### [Dataset entries]

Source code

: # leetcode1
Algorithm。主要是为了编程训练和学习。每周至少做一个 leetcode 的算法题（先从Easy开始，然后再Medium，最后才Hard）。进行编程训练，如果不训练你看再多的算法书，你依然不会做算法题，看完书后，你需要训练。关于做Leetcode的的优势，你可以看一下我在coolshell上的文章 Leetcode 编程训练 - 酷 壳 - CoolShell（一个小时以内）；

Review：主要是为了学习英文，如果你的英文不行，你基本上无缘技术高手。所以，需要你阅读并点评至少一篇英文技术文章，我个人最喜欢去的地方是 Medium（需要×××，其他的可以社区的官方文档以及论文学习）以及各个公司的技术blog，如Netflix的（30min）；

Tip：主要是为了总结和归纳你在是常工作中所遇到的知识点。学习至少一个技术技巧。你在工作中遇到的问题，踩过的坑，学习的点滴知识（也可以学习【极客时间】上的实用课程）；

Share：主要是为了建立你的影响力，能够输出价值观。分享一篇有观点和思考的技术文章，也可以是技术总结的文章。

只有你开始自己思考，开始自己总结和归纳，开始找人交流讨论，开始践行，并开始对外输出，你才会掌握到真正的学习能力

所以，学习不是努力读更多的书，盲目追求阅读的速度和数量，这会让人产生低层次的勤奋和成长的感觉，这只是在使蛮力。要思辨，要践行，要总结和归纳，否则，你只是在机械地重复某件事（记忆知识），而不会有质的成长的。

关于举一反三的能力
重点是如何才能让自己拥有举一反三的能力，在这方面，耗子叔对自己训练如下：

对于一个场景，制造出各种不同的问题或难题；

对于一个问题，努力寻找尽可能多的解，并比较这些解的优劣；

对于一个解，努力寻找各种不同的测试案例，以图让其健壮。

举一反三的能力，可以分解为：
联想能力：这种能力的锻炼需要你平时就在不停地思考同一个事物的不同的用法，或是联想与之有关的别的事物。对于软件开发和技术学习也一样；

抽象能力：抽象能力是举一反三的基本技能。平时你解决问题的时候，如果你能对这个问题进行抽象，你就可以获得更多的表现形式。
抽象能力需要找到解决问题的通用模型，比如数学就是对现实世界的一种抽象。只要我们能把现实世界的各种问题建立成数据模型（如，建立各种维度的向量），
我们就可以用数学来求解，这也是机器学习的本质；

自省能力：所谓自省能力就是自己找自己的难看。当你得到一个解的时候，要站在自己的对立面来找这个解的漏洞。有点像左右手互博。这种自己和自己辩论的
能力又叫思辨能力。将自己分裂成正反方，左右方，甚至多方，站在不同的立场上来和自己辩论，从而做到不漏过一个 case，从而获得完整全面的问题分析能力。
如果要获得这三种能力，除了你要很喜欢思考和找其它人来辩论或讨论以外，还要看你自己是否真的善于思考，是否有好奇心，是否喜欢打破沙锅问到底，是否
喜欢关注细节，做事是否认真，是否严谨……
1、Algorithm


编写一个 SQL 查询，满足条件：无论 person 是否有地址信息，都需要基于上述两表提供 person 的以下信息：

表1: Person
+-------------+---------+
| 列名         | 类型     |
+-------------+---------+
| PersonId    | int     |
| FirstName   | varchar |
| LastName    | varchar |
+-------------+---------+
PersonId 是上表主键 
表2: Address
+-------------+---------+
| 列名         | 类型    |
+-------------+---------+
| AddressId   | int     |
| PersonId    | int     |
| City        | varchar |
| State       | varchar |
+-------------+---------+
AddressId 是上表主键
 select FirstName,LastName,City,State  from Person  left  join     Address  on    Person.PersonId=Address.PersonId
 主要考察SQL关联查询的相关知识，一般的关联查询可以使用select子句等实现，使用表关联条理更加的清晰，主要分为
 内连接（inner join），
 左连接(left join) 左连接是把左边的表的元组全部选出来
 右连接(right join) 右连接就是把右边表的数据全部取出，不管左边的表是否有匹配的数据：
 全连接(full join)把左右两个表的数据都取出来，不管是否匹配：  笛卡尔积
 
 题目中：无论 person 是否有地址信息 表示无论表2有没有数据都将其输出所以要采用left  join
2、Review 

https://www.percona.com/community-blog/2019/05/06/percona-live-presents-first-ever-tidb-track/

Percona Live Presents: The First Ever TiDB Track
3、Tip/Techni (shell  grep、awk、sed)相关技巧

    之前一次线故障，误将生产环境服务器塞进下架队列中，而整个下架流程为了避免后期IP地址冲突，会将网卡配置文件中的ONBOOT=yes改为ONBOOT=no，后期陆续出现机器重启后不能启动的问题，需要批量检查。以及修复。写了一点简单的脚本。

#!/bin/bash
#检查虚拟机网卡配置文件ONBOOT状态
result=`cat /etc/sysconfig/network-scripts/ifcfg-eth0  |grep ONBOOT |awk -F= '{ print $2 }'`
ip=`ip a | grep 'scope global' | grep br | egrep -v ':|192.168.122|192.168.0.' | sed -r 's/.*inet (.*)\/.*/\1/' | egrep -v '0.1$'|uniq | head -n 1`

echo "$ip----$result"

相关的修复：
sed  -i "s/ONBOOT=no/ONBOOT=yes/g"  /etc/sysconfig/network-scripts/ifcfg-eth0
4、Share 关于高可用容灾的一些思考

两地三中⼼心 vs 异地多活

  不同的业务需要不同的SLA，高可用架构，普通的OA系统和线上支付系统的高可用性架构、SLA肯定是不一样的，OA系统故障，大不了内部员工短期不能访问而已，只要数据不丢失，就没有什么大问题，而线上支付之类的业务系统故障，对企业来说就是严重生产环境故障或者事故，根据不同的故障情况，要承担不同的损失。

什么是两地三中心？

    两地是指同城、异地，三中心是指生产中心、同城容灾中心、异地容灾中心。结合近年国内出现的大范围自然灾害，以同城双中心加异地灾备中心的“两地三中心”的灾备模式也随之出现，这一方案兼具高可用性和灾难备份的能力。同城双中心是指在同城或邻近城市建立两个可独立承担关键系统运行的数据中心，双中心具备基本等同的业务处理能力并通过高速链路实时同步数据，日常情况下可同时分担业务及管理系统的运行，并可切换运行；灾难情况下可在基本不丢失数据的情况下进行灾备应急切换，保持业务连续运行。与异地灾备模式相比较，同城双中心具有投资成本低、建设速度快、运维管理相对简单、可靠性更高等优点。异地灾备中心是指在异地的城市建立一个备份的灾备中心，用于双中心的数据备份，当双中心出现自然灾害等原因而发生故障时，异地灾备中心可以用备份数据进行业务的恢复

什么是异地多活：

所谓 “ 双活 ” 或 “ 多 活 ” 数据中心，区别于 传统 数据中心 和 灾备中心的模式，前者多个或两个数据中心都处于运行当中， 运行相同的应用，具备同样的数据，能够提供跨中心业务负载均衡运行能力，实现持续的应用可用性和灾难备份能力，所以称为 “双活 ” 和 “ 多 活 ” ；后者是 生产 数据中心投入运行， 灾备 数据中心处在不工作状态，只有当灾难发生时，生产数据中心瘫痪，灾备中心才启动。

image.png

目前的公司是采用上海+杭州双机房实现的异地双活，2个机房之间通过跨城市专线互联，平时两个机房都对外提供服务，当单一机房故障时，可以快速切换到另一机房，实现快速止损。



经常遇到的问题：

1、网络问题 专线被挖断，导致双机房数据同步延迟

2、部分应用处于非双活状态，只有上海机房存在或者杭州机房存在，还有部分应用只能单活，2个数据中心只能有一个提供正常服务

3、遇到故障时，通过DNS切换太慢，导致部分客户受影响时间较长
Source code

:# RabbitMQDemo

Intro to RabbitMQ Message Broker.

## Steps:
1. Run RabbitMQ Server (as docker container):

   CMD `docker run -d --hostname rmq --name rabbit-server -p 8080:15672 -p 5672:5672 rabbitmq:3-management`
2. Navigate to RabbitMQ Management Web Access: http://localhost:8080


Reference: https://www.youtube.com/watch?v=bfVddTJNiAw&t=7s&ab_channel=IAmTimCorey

### [About this exercise]
The required answer is the complete data, repeated exactly.

### [Answer for the task]
Source code

: # leetcode1
Algorithm。主要是为了编程训练和学习。每周至少做一个 leetcode 的算法题（先从Easy开始，然后再Medium，最后才Hard）。进行编程训练，如果不训练你看再多的算法书，你依然不会做算法题，看完书后，你需要训练。关于做Leetcode的的优势，你可以看一下我在coolshell上的文章 Leetcode 编程训练 - 酷 壳 - CoolShell（一个小时以内）；

Review：主要是为了学习英文，如果你的英文不行，你基本上无缘技术高手。所以，需要你阅读并点评至少一篇英文技术文章，我个人最喜欢去的地方是 Medium（需要×××，其他的可以社区的官方文档以及论文学习）以及各个公司的技术blog，如Netflix的（30min）；

Tip：主要是为了总结和归纳你在是常工作中所遇到的知识点。学习至少一个技术技巧。你在工作中遇到的问题，踩过的坑，学习的点滴知识（也可以学习【极客时间】上的实用课程）；

Share：主要是为了建立你的影响力，能够输出价值观。分享一篇有观点和思考的技术文章，也可以是技术总结的文章。

只有你开始自己思考，开始自己总结和归纳，开始找人交流讨论，开始践行，并开始对外输出，你才会掌握到真正的学习能力

所以，学习不是努力读更多的书，盲目追求阅读的速度和数量，这会让人产生低层次的勤奋和成长的感觉，这只是在使蛮力。要思辨，要践行，要总结和归纳，否则，你只是在机械地重复某件事（记忆知识），而不会有质的成长的。

关于举一反三的能力
重点是如何才能让自己拥有举一反三的能力，在这方面，耗子叔对自己训练如下：

对于一个场景，制造出各种不同的问题或难题；

对于一个问题，努力寻找尽可能多的解，并比较这些解的优劣；

对于一个解，努力寻找各种不同的测试案例，以图让其健壮。

举一反三的能力，可以分解为：
联想能力：这种能力的锻炼需要你平时就在不停地思考同一个事物的不同的用法，或是联想与之有关的别的事物。对于软件开发和技术学习也一样；

抽象能力：抽象能力是举一反三的基本技能。平时你解决问题的时候，如果你能对这个问题进行抽象，你就可以获得更多的表现形式。
抽象能力需要找到解决问题的通用模型，比如数学就是对现实世界的一种抽象。只要我们能把现实世界的各种问题建立成数据模型（如，建立各种维度的向量），
我们就可以用数学来求解，这也是机器学习的本质；

自省能力：所谓自省能力就是自己找自己的难看。当你得到一个解的时候，要站在自己的对立面来找这个解的漏洞。有点像左右手互博。这种自己和自己辩论的
能力又叫思辨能力。将自己分裂成正反方，左右方，甚至多方，站在不同的立场上来和自己辩论，从而做到不漏过一个 case，从而获得完整全面的问题分析能力。
如果要获得这三种能力，除了你要很喜欢思考和找其它人来辩论或讨论以外，还要看你自己是否真的善于思考，是否有好奇心，是否喜欢打破沙锅问到底，是否
喜欢关注细节，做事是否认真，是否严谨……
1、Algorithm


编写一个 SQL 查询，满足条件：无论 person 是否有地址信息，都需要基于上述两表提供 person 的以下信息：

表1: Person
+-------------+---------+
| 列名         | 类型     |
+-------------+---------+
| PersonId    | int     |
| FirstName   | varchar |
| LastName    | varchar |
+-------------+---------+
PersonId 是上表主键 
表2: Address
+-------------+---------+
| 列名         | 类型    |
+-------------+---------+
| AddressId   | int     |
| PersonId    | int     |
| City        | varchar |
| State       | varchar |
+-------------+---------+
AddressId 是上表主键
 select FirstName,LastName,City,State  from Person  left  join     Address  on    Person.PersonId=Address.PersonId
 主要考察SQL关联查询的相关知识，一般的关联查询可以使用select子句等实现，使用表关联条理更加的清晰，主要分为
 内连接（inner join），
 左连接(left join) 左连接是把左边的表的元组全部选出来
 右连接(right join) 右连接就是把右边表的数据全部取出，不管左边的表是否有匹配的数据：
 全连接(full join)把左右两个表的数据都取出来，不管是否匹配：  笛卡尔积
 
 题目中：无论 person 是否有地址信息 表示无论表2有没有数据都将其输出所以要采用left  join
2、Review 

https://www.percona.com/community-blog/2019/05/06/percona-live-presents-first-ever-tidb-track/

Percona Live Presents: The First Ever TiDB Track
3、Tip/Techni (shell  grep、awk、sed)相关技巧

    之前一次线故障，误将生产环境服务器塞进下架队列中，而整个下架流程为了避免后期IP地址冲突，会将网卡配置文件中的ONBOOT=yes改为ONBOOT=no，后期陆续出现机器重启后不能启动的问题，需要批量检查。以及修复。写了一点简单的脚本。

#!/bin/bash
#检查虚拟机网卡配置文件ONBOOT状态
result=`cat /etc/sysconfig/network-scripts/ifcfg-eth0  |grep ONBOOT |awk -F= '{ print $2 }'`
ip=`ip a | grep 'scope global' | grep br | egrep -v ':|192.168.122|192.168.0.' | sed -r 's/.*inet (.*)\/.*/\1/' | egrep -v '0.1$'|uniq | head -n 1`

echo "$ip----$result"

相关的修复：
sed  -i "s/ONBOOT=no/ONBOOT=yes/g"  /etc/sysconfig/network-scripts/ifcfg-eth0
4、Share 关于高可用容灾的一些思考

两地三中⼼心 vs 异地多活

  不同的业务需要不同的SLA，高可用架构，普通的OA系统和线上支付系统的高可用性架构、SLA肯定是不一样的，OA系统故障，大不了内部员工短期不能访问而已，只要数据不丢失，就没有什么大问题，而线上支付之类的业务系统故障，对企业来说就是严重生产环境故障或者事故，根据不同的故障情况，要承担不同的损失。

什么是两地三中心？

    两地是指同城、异地，三中心是指生产中心、同城容灾中心、异地容灾中心。结合近年国内出现的大范围自然灾害，以同城双中心加异地灾备中心的“两地三中心”的灾备模式也随之出现，这一方案兼具高可用性和灾难备份的能力。同城双中心是指在同城或邻近城市建立两个可独立承担关键系统运行的数据中心，双中心具备基本等同的业务处理能力并通过高速链路实时同步数据，日常情况下可同时分担业务及管理系统的运行，并可切换运行；灾难情况下可在基本不丢失数据的情况下进行灾备应急切换，保持业务连续运行。与异地灾备模式相比较，同城双中心具有投资成本低、建设速度快、运维管理相对简单、可靠性更高等优点。异地灾备中心是指在异地的城市建立一个备份的灾备中心，用于双中心的数据备份，当双中心出现自然灾害等原因而发生故障时，异地灾备中心可以用备份数据进行业务的恢复

什么是异地多活：

所谓 “ 双活 ” 或 “ 多 活 ” 数据中心，区别于 传统 数据中心 和 灾备中心的模式，前者多个或两个数据中心都处于运行当中， 运行相同的应用，具备同样的数据，能够提供跨中心业务负载均衡运行能力，实现持续的应用可用性和灾难备份能力，所以称为 “双活 ” 和 “ 多 活 ” ；后者是 生产 数据中心投入运行， 灾备 数据中心处在不工作状态，只有当灾难发生时，生产数据中心瘫痪，灾备中心才启动。

image.png

目前的公司是采用上海+杭州双机房实现的异地双活，2个机房之间通过跨城市专线互联，平时两个机房都对外提供服务，当单一机房故障时，可以快速切换到另一机房，实现快速止损。



经常遇到的问题：

1、网络问题 专线被挖断，导致双机房数据同步延迟

2、部分应用处于非双活状态，只有上海机房存在或者杭州机房存在，还有部分应用只能单活，2个数据中心只能有一个提供正常服务

3、遇到故障时，通过DNS切换太慢，导致部分客户受影响时间较长
Source code

:# RabbitMQDemo

Intro to RabbitMQ Message Broker.

## Steps:
1. Run RabbitMQ Server (as docker container):

   CMD `docker run -d --hostname rmq --name rabbit-server -p 8080:15672 -p 5672:5672 rabbitmq:3-management`
2. Navigate to RabbitMQ Management Web Access: http://localhost:8080


Reference: https://www.youtube.com/watch?v=bfVddTJNiAw&t=7s&ab_channel=IAmTimCorey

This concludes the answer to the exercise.